I have a similar problem. I will be studying communication and rhetoric at UPitt (*ahem*, in the PhD program, I omitted that information before this edit) in the fall, and I wrote in my SOP that I was most interested in focusing on the critical study of media and culture (in the critical theory, cultural studies, race, gender, class sort of way). The writing sample that I submitted also had to do with this type of thing. However, after this last semester of my undergrad (during which time I took a gender and media studies course that really turned me off to the whole deal, and not just in a superficial way), I have, for very good reason, become disenchanted with that entire research paradigm. I would like to focus instead on logic and rhetorical analysis, which I also have a strong background in from my undergrad (in fact, it is more substantial than my background in critical media studies), and which is also emphasized by the department at Pitt. However, I hesitate to tell my adviser (who is only my adviser temporarily, until I pick a permanent one) because I feel like it is inappropriate- especially given the fact that I was probably admitted based on the strong interest that I indicated in my SOP. In our correspondences, he has insinuated as much by making little side comments about which advisers (including himself) that I would probably want to work with full-time "given my interests", and has recommended that I take a certain course in that area of study, and so on.

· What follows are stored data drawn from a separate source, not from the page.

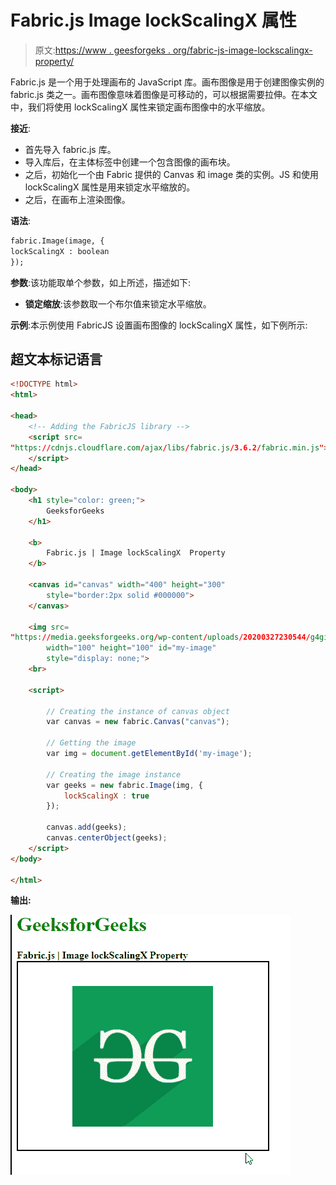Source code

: # Fabric.js Image lockScalingX 属性

> 原文:[https://www . geesforgeks . org/fabric-js-image-lockscalingx-property/](https://www.geeksforgeeks.org/fabric-js-image-lockscalingx-property/)

Fabric.js 是一个用于处理画布的 JavaScript 库。画布图像是用于创建图像实例的 fabric.js 类之一。画布图像意味着图像是可移动的，可以根据需要拉伸。在本文中，我们将使用 lockScalingX 属性来锁定画布图像中的水平缩放。

**接近**:

*   首先导入 fabric.js 库。
*   导入库后，在主体标签中创建一个包含图像的画布块。
*   之后，初始化一个由 Fabric 提供的 Canvas 和 image 类的实例。JS 和使用 lockScalingX 属性是用来锁定水平缩放的。
*   之后，在画布上渲染图像。

**语法**:

```html
fabric.Image(image, {
lockScalingX : boolean
});
```

**参数**:该功能取单个参数，如上所述，描述如下:

*   **锁定缩放**:该参数取一个布尔值来锁定水平缩放。

**示例**:本示例使用 FabricJS 设置画布图像的 lockScalingX 属性，如下例所示:

## 超文本标记语言

```html
<!DOCTYPE html> 
<html> 

<head> 
    <!-- Adding the FabricJS library -->
    <script src= 
"https://cdnjs.cloudflare.com/ajax/libs/fabric.js/3.6.2/fabric.min.js"> 
    </script> 
</head> 

<body> 
    <h1 style="color: green;"> 
        GeeksforGeeks 
    </h1> 

    <b> 
        Fabric.js | Image lockScalingX  Property 
    </b> 

    <canvas id="canvas" width="400" height="300"
        style="border:2px solid #000000"> 
    </canvas> 

    <img src= 
"https://media.geeksforgeeks.org/wp-content/uploads/20200327230544/g4gicon.png"
        width="100" height="100" id="my-image"
        style="display: none;"> 
    <br> 

    <script> 

        // Creating the instance of canvas object 
        var canvas = new fabric.Canvas("canvas"); 

        // Getting the image 
        var img = document.getElementById('my-image'); 

        // Creating the image instance 
        var geeks = new fabric.Image(img, {
            lockScalingX : true
        }); 

        canvas.add(geeks); 
        canvas.centerObject(geeks); 
    </script> 
</body> 

</html>
```

**输出:**

![](img/3d9a82fda86183976ca9b8273bfa3814.png)
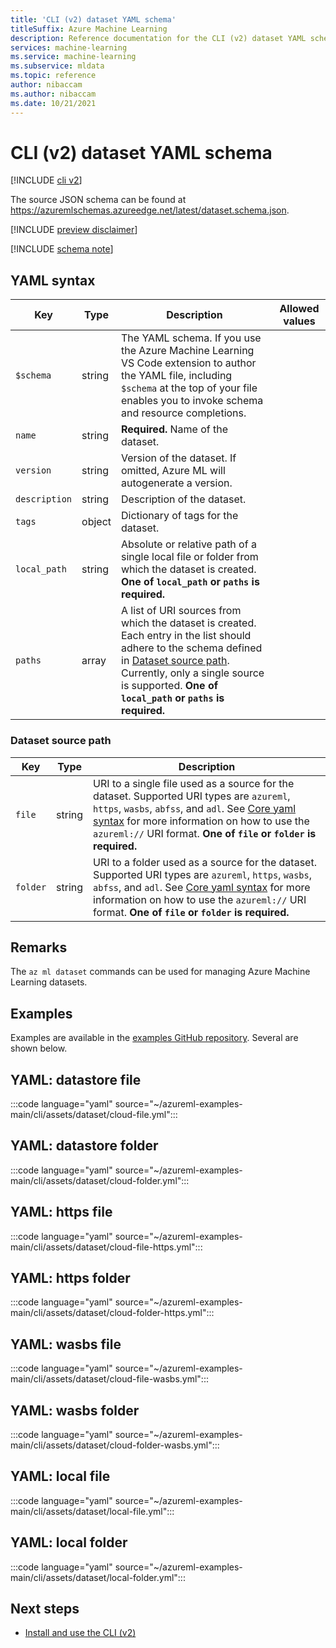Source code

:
 ```yaml
---
title: 'CLI (v2) dataset YAML schema'
titleSuffix: Azure Machine Learning
description: Reference documentation for the CLI (v2) dataset YAML schema.
services: machine-learning
ms.service: machine-learning
ms.subservice: mldata
ms.topic: reference
author: nibaccam
ms.author: nibaccam
ms.date: 10/21/2021
---
```


# CLI (v2) dataset YAML schema

[!INCLUDE [cli v2](../../includes/machine-learning-cli-v2.md)]

The source JSON schema can be found at https://azuremlschemas.azureedge.net/latest/dataset.schema.json.

[!INCLUDE [preview disclaimer](../../includes/machine-learning-preview-generic-disclaimer.md)]

[!INCLUDE [schema note](../../includes/machine-learning-preview-old-json-schema-note.md)]

## YAML syntax

| Key | Type | Description | Allowed values |
| --- | ---- | ----------- | -------------- |
| `$schema` | string | The YAML schema. If you use the Azure Machine Learning VS Code extension to author the YAML file, including `$schema` at the top of your file enables you to invoke schema and resource completions. | |
| `name` | string | **Required.** Name of the dataset. | |
| `version` | string | Version of the dataset. If omitted, Azure ML will autogenerate a version. | |
| `description` | string | Description of the dataset. | |
| `tags` | object | Dictionary of tags for the dataset. | |
| `local_path` | string | Absolute or relative path of a single local file or folder from which the dataset is created. **One of `local_path` or `paths` is required.** | |
| `paths` | array | A list of URI sources from which the dataset is created. Each entry in the list should adhere to the schema defined in [Dataset source path](#dataset-source-path). Currently, only a single source is supported.  **One of `local_path` or `paths` is required.** | |

### Dataset source path

| Key | Type | Description |
| --- | ---- | ----------- |
| `file` | string | URI to a single file used as a source for the dataset. Supported URI types are `azureml`, `https`, `wasbs`, `abfss`, and `adl`. See [Core yaml syntax](reference-yaml-core-syntax.md) for more information on how to use the `azureml://` URI format. **One of `file` or `folder` is required.** |
| `folder` | string | URI to a folder used as a source for the dataset. Supported URI types are `azureml`, `https`, `wasbs`, `abfss`, and `adl`. See [Core yaml syntax](reference-yaml-core-syntax.md) for more information on how to use the `azureml://` URI format. **One of `file` or `folder` is required.** |

## Remarks

The `az ml dataset` commands can be used for managing Azure Machine Learning datasets.

## Examples

Examples are available in the [examples GitHub repository](https://github.com/Azure/azureml-examples/tree/main/cli/assets/dataset). Several are shown below.

## YAML: datastore file

:::code language="yaml" source="~/azureml-examples-main/cli/assets/dataset/cloud-file.yml":::

## YAML: datastore folder

:::code language="yaml" source="~/azureml-examples-main/cli/assets/dataset/cloud-folder.yml":::

## YAML: https file

:::code language="yaml" source="~/azureml-examples-main/cli/assets/dataset/cloud-file-https.yml":::

## YAML: https folder

:::code language="yaml" source="~/azureml-examples-main/cli/assets/dataset/cloud-folder-https.yml":::

## YAML: wasbs file

:::code language="yaml" source="~/azureml-examples-main/cli/assets/dataset/cloud-file-wasbs.yml":::

## YAML: wasbs folder

:::code language="yaml" source="~/azureml-examples-main/cli/assets/dataset/cloud-folder-wasbs.yml":::

## YAML: local file

:::code language="yaml" source="~/azureml-examples-main/cli/assets/dataset/local-file.yml":::

## YAML: local folder

:::code language="yaml" source="~/azureml-examples-main/cli/assets/dataset/local-folder.yml":::

## Next steps

- [Install and use the CLI (v2)](how-to-configure-cli.md)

So I feel like I will be somewhat of a disappointment when (and if) I tell him about this, which will have to happen, at the very latest, when I go to get my courses approved by him for registration and make a plan of study. I will have to tell him that I want to take "contemporary theories of rhetoric" instead of "media theory", and explain why I have changed my mind. Is this feeling warranted, do you think, given my specific situation? Or am I blowing this way out of proportion? In one sense, I think that it would be perfectly fine to switch my area of emphasis because it is still very much in line with the program, and the first year curriculum looks fairly lenient and exploratory. But I can't seem to get over the feeling that I have been deceptive, and that they might not have accepted me in the first place had my interests not been what they were in my SOP and writing sample.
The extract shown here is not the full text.